Zema descarta plano para privatizar Cemig

FOLHAPRESS

Governadores eleitos defenderam corte de gastos e ajustes fiscais diante de uma plateia de empresários na quarta-feira (5). Os eleitos por Minas Gerais e Rio Grande do Sul reafirmaram a disposição de aderir ao programa de recuperação fiscal do governo federal, mas descartam privatizar a Cemig e o Banrisul, respectivamente.

Os governadores eleitos Eduardo Leite (PSDB-RS), Romeu Zema (Novo-MG), Renato Casagrande (PSB-ES) e Wilson Lima (PSC-AM) participaram de evento organizado pelo Movimento Brasil Competitivo, presidido pelo empresário Jorge Gerdau, num hotel em São Paulo.
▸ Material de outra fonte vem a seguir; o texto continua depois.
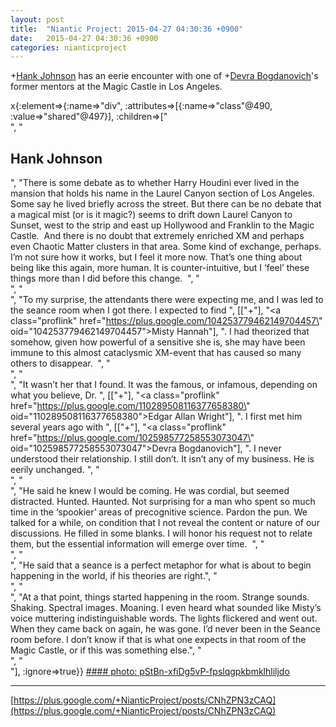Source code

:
 ```yaml
---
layout: post
title:  "Niantic Project: 2015-04-27 04:30:36 +0900"
date:   2015-04-27 04:30:36 +0900
categories: nianticproject
---
```

+[Hank Johnson](https://plus.google.com/117792105926525258257 "") has an eerie encounter with one of +[Devra Bogdanovich](https://plus.google.com/102598577258553073047 "")'s former mentors at the Magic Castle in Los Angeles.

x{:element=>{:name=>"div", :attributes=>[{:name=>"class"@490, :value=>"shared"@497}], :children=>["<br />", "<h2>Hank Johnson</h2>", "There is some debate as to whether Harry Houdini ever lived in the mansion that holds his name in the Laurel Canyon section of Los Angeles. Some say he lived briefly across the street. But there can be no debate that a magical mist (or is it magic?) seems to drift down Laurel Canyon to Sunset, west to the strip and east up Hollywood and Franklin to the Magic Castle.  And there is no doubt that extremely enriched XM and perhaps even Chaotic Matter clusters in that area. Some kind of exchange, perhaps. I’m not sure how it works, but I feel it more now. That’s one thing about being like this again, more human. It is counter-intuitive, but I ‘feel’ these things more than I did before this change.  ", "<br />", "<br />", "To my surprise, the attendants there were expecting me, and I was led to the seance room when I got there. I expected to find ", [["+"], "<a class=\"proflink\" href=\"https://plus.google.com/104253779462149704457\" oid=\"104253779462149704457\">Misty Hannah</a>"], ". I had theorized that somehow, given how powerful of a sensitive she is, she may have been immune to this almost cataclysmic XM-event that has caused so many others to disappear.  ", "<br />", "<br />", "It wasn’t her that I found. It was the famous, or infamous, depending on what you believe, Dr. ", [["+"], "<a class=\"proflink\" href=\"https://plus.google.com/110289508116377658380\" oid=\"110289508116377658380\">Edgar Allan Wright</a>"], ". I first met him several years ago with ", [["+"], "<a class=\"proflink\" href=\"https://plus.google.com/102598577258553073047\" oid=\"102598577258553073047\">Devra Bogdanovich</a>"], ". I never understood their relationship. I still don’t. It isn’t any of my business. He is eerily unchanged. ", "<br />", "<br />", "He said he knew I would be coming. He was cordial, but seemed distracted. Hunted. Haunted. Not surprising for a man who spent so much time in the ‘spookier’ areas of precognitive science. Pardon the pun. We talked for a while, on condition that I not reveal the content or nature of our discussions. He filled in some blanks. I will honor his request not to relate them, but the essential information will emerge over time.  ", "<br />", "<br />", "He said that a seance is a perfect metaphor for what is about to begin happening in the world, if his theories are right.", "<br />", "<br />", "At a that point, things started happening in the room. Strange sounds. Shaking. Spectral images. Moaning. I even heard what sounded like Misty’s voice muttering indistinguishable words. The lights flickered and went out. When they came back on again, he was gone. I’d never been in the Seance room before. I don’t know if that is what one expects in that room of the Magic Castle, or if this was something else.", "<br />", "<br />"], :ignore=>true}}
[#### photo: pStBn-xfiDg5vP-fpslqgpkbmklhliljdo](https://lh3.googleusercontent.com/-E3U3JkE0zcY/VTyAEeITGYI/AAAAAAAACo8/a8GF6gqwlPQ/w800-h868/Magic.jpg "")
- - -
[https://plus.google.com/+NianticProject/posts/CNhZPN3zCAQ](https://plus.google.com/+NianticProject/posts/CNhZPN3zCAQ)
Zema, eleito em Minas e o primeiro governador do Novo, defendeu o corte de gastos e o fim do que chamou de "cabide de empregos". Sobre o programa de recuperação fiscal afirmou que o estado adotará as regras do governo federal.

O governador eleito já afirmou que a Cemig, empresa de energia de Minas, se vendida como está, valeria pouco e não resolveria o problema fiscal. Embora mantenha a privatização no horizonte, ele pretende valorizá-la ,e precisa convencer a Assembleia a mudar a Constituição estadual, que hoje veta a privatização da companhia.

Leite, que governará um estado em que os inativos representam 60% do gasto com pessoal, disse que a negociação da dívida com o governo federal começa do zero, mas descartou privatizar o banco público estatal como contrapartida.

"Essa discussão de privatização do Banrisul não será feita nos próximos quatro anos", disse o governador eleito do Rio Grande do Sul.  "Queremos encontrar alternativas que nos permitam manter o banco público e viabilizar a adesão ao regime."

Para Leite, o programa de recuperação fiscal é importante para cumprir a promessa de colocar os salários do funcionalismo em dia já no ano que vem.